Много пива! И вон тем цыпочкам — тоже.
Полицейские допили свое пиво и ушли. Дженсон вернулся за стойку и принялся переставлять бутылки и стаканы, изредка поглядывая в сторону Дмитрия. Непонятный посетитель. И лицо странно знакомое. Бармен покосился в сторону телевизора, затем вновь кинул взгляд на Дмитрия.
Тот взглянул на него в ответ.
Бармен тут же принялся протирать стаканы ветхим полотенцем, которого явно заждалась стиральная машина. Дмитрий оглядел свой стакан. Его передернуло. Он вытер губы салфеткой, молча поднялся и вышел из бара.
Там, у входа в «Три селедки», он остановился и помассировал горло. Достал из кармана книжку, затянутую в алый бархат и, при свете раскачивающегося под ветром фонаря, перелистал ее. Нашел нужную страницу и нацарапал карандашом две цифры.

…Девяносто восемь…



Струи воды взлетали в небо.
Там они рассыпались сверкающими на утреннем солнце живыми бриллиантами. Миг — и они уже летели по ветру жемчужной пылью. Фонтан на центральной площади города никогда не уставал рождать эти недолго живущие драгоценности.
Дмитрий сидел на плитах иссиня-черного лабрадора, из которых был устроен ограждающий фонтан бордюр. Перед ним стоял этюдник из красного дерева, а в руках мужчина держал плотный лист бумаги с шероховатой поверхностью. Дмитрий рассматривал серые выщербленные стены старой городской ратуши и прикидывал, как именно стоит рисовать эту городскую достопримечательность. Расположить лист по вертикали, — тогда древняя ратуша на рисунке окажется как бы устремленной из прошлого в будущее, или же по горизонтали, дабы придавить кривовато построенный дом грузом прошедших веков?

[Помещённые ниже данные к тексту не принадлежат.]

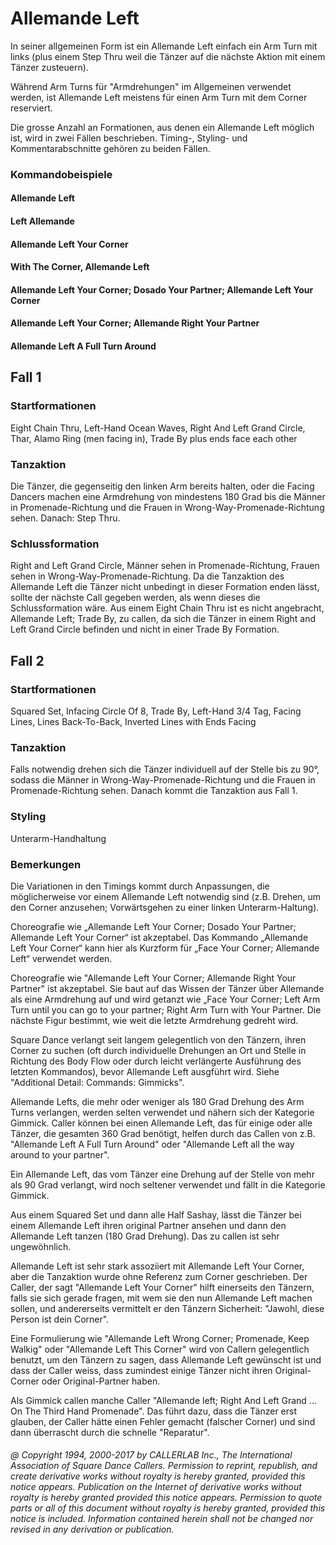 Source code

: 
# Allemande Left

In seiner allgemeinen Form ist ein Allemande Left einfach ein Arm Turn mit links 
(plus einem Step Thru weil die Tänzer auf die nächste Aktion mit einem Tänzer zusteuern).

Während Arm Turns für "Armdrehungen" im Allgemeinen verwendet werden,
ist Allemande Left meistens für einen Arm Turn mit dem Corner reserviert.

Die grosse Anzahl an Formationen, aus denen ein Allemande Left möglich ist, 
wird in zwei Fällen beschrieben. Timing-, Styling- und Kommentarabschnitte gehören zu beiden Fällen.

### Kommandobeispiele

#### Allemande Left
#### Left Allemande
#### Allemande Left Your Corner
#### With The Corner, Allemande Left
#### Allemande Left Your Corner; Dosado Your Partner; Allemande Left Your Corner
#### Allemande Left Your Corner; Allemande Right Your Partner
#### Allemande Left A Full Turn Around

## Fall 1

### Startformationen

Eight Chain Thru, Left-Hand Ocean Waves, Right And Left Grand Circle, 
Thar, Alamo Ring (men facing in), Trade By plus ends face each other

### Tanzaktion

Die Tänzer, die gegenseitig den linken Arm bereits halten, oder die Facing Dancers 
machen eine Armdrehung von mindestens 180 Grad bis die Männer in Promenade-Richtung 
und die Frauen in Wrong-Way-Promenade-Richtung sehen. Danach: Step Thru.

### Schlussformation

Right and Left Grand Circle, Männer sehen in Promenade-Richtung, 
Frauen sehen in Wrong-Way-Promenade-Richtung. Da die Tanzaktion des Allemande Left
die Tänzer nicht unbedingt in dieser Formation enden lässt, sollte der nächste Call 
gegeben werden, als wenn dieses die Schlussformation wäre. Aus einem Eight Chain Thru 
ist es nicht angebracht, Allemande Left; Trade By, zu callen, da sich die Tänzer
in einem Right and Left Grand Circle befinden und nicht in einer Trade By Formation.

## Fall 2

### Startformationen

Squared Set, Infacing Circle Of 8, Trade By, Left-Hand 3/4 Tag, Facing Lines, 
Lines Back-To-Back, Inverted Lines with Ends Facing

### Tanzaktion
 
Falls notwendig drehen sich die Tänzer individuell auf der Stelle bis zu 90°,
sodass die Männer in Wrong-Way-Promenade-Richtung und die Frauen in
Promenade-Richtung sehen. Danach kommt die Tanzaktion aus Fall 1.

### Styling

Unterarm-Handhaltung

### Bemerkungen
 
Die Variationen in den Timings kommt durch Anpassungen, die möglicherweise vor einem Allemande Left notwendig sind (z.B. Drehen, um den Corner anzusehen; Vorwärtsgehen zu einer linken Unterarm-Haltung).

Choreografie wie „Allemande Left Your Corner; Dosado Your Partner; Allemande Left Your Corner“ ist akzeptabel. Das Kommando „Allemande Left Your Corner“ kann hier als Kurzform für „Face Your Corner; Allemande Left“ verwendet werden.

Choreografie wie "Allemande Left Your Corner; Allemande Right Your Partner" ist akzeptabel. Sie baut auf das Wissen der Tänzer über Allemande als eine Armdrehung auf und wird getanzt wie „Face Your Corner; Left Arm Turn until you can go to your partner; Right Arm Turn with Your Partner. Die nächste Figur bestimmt, wie weit die letzte Armdrehung gedreht wird.

Square Dance verlangt seit langem gelegentlich von den Tänzern, ihren Corner zu suchen (oft durch individuelle Drehungen an Ort und Stelle in Richtung des Body Flow oder durch leicht verlängerte Ausführung des letzten Kommandos), bevor Allemande Left ausgführt wird. Siehe "Additional Detail: Commands: Gimmicks".

Allemande Lefts, die mehr oder weniger als 180 Grad Drehung des Arm Turns verlangen, werden selten verwendet und nähern sich der Kategorie Gimmick. Caller können bei einen Allemande Left, das für einige oder alle Tänzer, die gesamten 360 Grad benötigt, helfen durch das Callen von z.B. "Allemande Left A Full Turn Around" oder "Allemande Left all the way around to your partner".

Ein Allemande Left, das vom Tänzer eine Drehung auf der Stelle von mehr als 90 Grad verlangt, wird noch seltener verwendet und fällt in die Kategorie Gimmick.

Aus einem Squared Set und dann alle Half Sashay, lässt die Tänzer bei einem Allemande Left ihren original Partner ansehen und dann den Allemande Left tanzen (180 Grad Drehung). Das zu callen ist sehr ungewöhnlich.

Allemande Left ist sehr stark assoziiert mit Allemande Left Your Corner, aber die Tanzaktion wurde ohne Referenz zum Corner geschrieben. Der Caller, der sagt "Allemande Left Your Corner" hilft einerseits den Tänzern, falls sie sich gerade fragen, mit wem sie den nun Allemande Left machen sollen, und andererseits vermittelt er den Tänzern Sicherheit: "Jawohl, diese Person ist dein Corner".

Eine Formulierung wie "Allemande Left Wrong Corner; Promenade, Keep Walkig" oder "Allemande Left This Corner" wird von Callern gelegentlich benutzt, um den Tänzern zu sagen, dass Allemande Left gewünscht ist und dass der Caller weiss, dass zumindest einige Tänzer nicht ihren Original-Corner oder Original-Partner haben.

Als Gimmick callen manche Caller "Allemande left; Right And Left Grand ... On The Third Hand Promenade". Das führt dazu, dass die Tänzer erst glauben, der Caller hätte einen Fehler gemacht (falscher Corner) und sind dann überrascht durch die schnelle "Reparatur".

###### @ Copyright 1994, 2000-2017 by CALLERLAB Inc., The International Association of Square Dance Callers. Permission to reprint, republish, and create derivative works without royalty is hereby granted, provided this notice appears. Publication on the Internet of derivative works without royalty is hereby granted provided this notice appears. Permission to quote parts or all of this document without royalty is hereby granted, provided this notice is included. Information contained herein shall not be changed nor revised in any derivation or publication.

Он с досадой сплюнул… Время. Опять это чертово время!
Тень на мгновение закрыла бумагу, и рядом с Дмитрием на камень опустился парень лет двадцати пяти. Коренастый, невысокий, урожденный северянин. Его трудно было бы распознать в городской толпе, ведь именно малозаметной внешности и требовала его профессия. Он работал курьером. Впрочем, был у него и недостаток с точки зрения того занятия, какое он себе выбрал. Когда он улыбался, его передние зубы оказывались слишком крупными. Примечательная деталь.
Дмитрий про себя звал его Бобром. Как он знал, Бобер стеснялся своих резцов и копил деньги на стоматолога, чтобы заменить зубы обычными, не такими запоминающимися.
Курьер покосился на пустой лист в руках Дмитрия. Затем взглянул на ратушу.
— Тебе письмо, — тихо произнес он.
— От кого?
— От заказчика.
— И кто же он?
— Небо и ветер, — сверкнул зубами Бобер. — Море и дождь.
Дмитрий хмыкнул:
— Надо бы как-нибудь за тобой проследить.
— Надорвешься, — хихикнул Бобер.
Дмитрий помолчал. Какое-никакое, а все же развлечение. Хоть эта игра ему уже поднадоела.
— Еще что-нибудь? На словах?
Курьер кивнул.
— Только одно. Сегодня. Любой ценой, но — сегодня.
— Невозможно. У меня ничего не готово, — покачал головой Дмитрий. — Нет… красок. И холста.
Бобер пожал плечами:
— Я просто передаю просьбу. А там уж дело твое.
Они помолчали.
— Как тебе удается меня находить?
— Древнее Искусство Почтовых Курьеров, — хихикнул Бобер. — Это моя работа. Я же не спрашиваю тебя, как ты рисуешь?
Он поднялся, кивнул Дмитрию и исчез в толпе на площади, оставив на лабрадоре упитанный пакет из синей бумаги.
Дмитрий посмотрел на чистый лист в руках, встал, убрал его в этюдник и осмотрелся вокруг. Хороший, солнечный день. Неплохо было бы сегодня посидеть здесь, рядом с фонтаном. Нарисовать старую ратушу, или одну из тех девушек-художниц, которых отличная погода привлекла на площадь у фонтана.
Но… Его ждет работа.
Чертова работа… Он ее ненавидел. А изредка у него хватало смелости признать, что ненавидит самого себя.
Дмитрий сложил этюдник и оправился домой.
Через час он бродил по огромному торговому центру и рассматривал зеркала. Весь второй этаж был отдан под торговлю строительными материалами, и немалый кусок площади занимали стенды и полки с зеркалами. Выбрав одно из них, довольно высокое и увесистое, он дождался, пока со склада принесут упаковку с зеркалом и отправился домой. Продавец хотел предложить ему в помощь грузчика, но передумал, увидев, с какой легкостью покупатель управляется с тяжелой коробкой.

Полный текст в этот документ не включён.